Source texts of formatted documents
#####

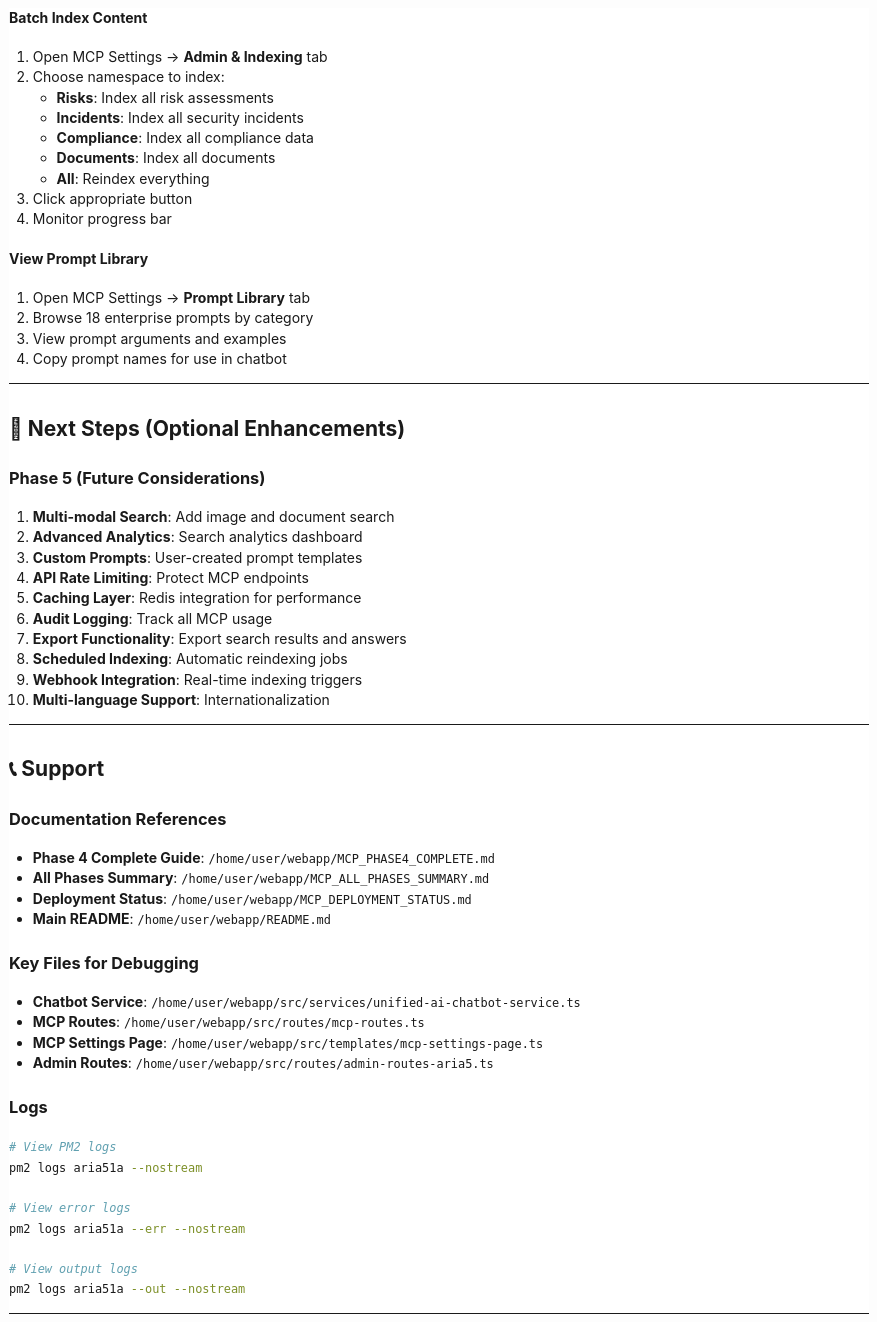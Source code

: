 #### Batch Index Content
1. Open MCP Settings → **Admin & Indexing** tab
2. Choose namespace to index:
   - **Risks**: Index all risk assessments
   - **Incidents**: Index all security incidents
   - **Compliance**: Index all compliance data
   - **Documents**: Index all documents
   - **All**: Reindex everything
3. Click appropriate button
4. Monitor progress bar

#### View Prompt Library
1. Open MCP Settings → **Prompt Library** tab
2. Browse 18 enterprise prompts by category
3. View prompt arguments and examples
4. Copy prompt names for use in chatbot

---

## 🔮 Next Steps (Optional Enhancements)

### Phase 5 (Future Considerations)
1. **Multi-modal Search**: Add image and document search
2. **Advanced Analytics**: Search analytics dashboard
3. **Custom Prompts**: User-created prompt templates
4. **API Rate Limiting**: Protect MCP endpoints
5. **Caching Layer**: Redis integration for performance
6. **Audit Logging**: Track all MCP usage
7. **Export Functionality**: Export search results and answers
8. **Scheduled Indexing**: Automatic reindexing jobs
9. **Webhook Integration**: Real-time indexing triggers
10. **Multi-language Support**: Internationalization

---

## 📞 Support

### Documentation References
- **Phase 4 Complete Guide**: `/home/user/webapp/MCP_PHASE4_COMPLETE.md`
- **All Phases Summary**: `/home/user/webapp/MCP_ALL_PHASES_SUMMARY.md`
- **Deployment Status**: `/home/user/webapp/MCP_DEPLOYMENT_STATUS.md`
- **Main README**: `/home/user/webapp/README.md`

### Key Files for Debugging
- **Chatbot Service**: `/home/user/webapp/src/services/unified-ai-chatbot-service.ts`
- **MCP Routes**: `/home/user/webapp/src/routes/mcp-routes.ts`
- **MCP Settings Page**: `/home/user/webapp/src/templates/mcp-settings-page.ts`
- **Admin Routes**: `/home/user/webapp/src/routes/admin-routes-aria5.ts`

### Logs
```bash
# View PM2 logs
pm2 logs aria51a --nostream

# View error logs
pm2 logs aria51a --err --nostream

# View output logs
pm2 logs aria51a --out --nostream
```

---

#####

The data shown above must be printed again exactly, with no images included.

> [TASK RESPONSE]:
Source code

: #### Batch Index Content
1. Open MCP Settings → **Admin & Indexing** tab
2. Choose namespace to index:
   - **Risks**: Index all risk assessments
   - **Incidents**: Index all security incidents
   - **Compliance**: Index all compliance data
   - **Documents**: Index all documents
   - **All**: Reindex everything
3. Click appropriate button
4. Monitor progress bar

#### View Prompt Library
1. Open MCP Settings → **Prompt Library** tab
2. Browse 18 enterprise prompts by category
3. View prompt arguments and examples
4. Copy prompt names for use in chatbot

---

## 🔮 Next Steps (Optional Enhancements)

### Phase 5 (Future Considerations)
1. **Multi-modal Search**: Add image and document search
2. **Advanced Analytics**: Search analytics dashboard
3. **Custom Prompts**: User-created prompt templates
4. **API Rate Limiting**: Protect MCP endpoints
5. **Caching Layer**: Redis integration for performance
6. **Audit Logging**: Track all MCP usage
7. **Export Functionality**: Export search results and answers
8. **Scheduled Indexing**: Automatic reindexing jobs
9. **Webhook Integration**: Real-time indexing triggers
10. **Multi-language Support**: Internationalization

---

## 📞 Support

### Documentation References
- **Phase 4 Complete Guide**: `/home/user/webapp/MCP_PHASE4_COMPLETE.md`
- **All Phases Summary**: `/home/user/webapp/MCP_ALL_PHASES_SUMMARY.md`
- **Deployment Status**: `/home/user/webapp/MCP_DEPLOYMENT_STATUS.md`
- **Main README**: `/home/user/webapp/README.md`

### Key Files for Debugging
- **Chatbot Service**: `/home/user/webapp/src/services/unified-ai-chatbot-service.ts`
- **MCP Routes**: `/home/user/webapp/src/routes/mcp-routes.ts`
- **MCP Settings Page**: `/home/user/webapp/src/templates/mcp-settings-page.ts`
- **Admin Routes**: `/home/user/webapp/src/routes/admin-routes-aria5.ts`

### Logs
```bash
# View PM2 logs
pm2 logs aria51a --nostream

# View error logs
pm2 logs aria51a --err --nostream

# View output logs
pm2 logs aria51a --out --nostream
```

---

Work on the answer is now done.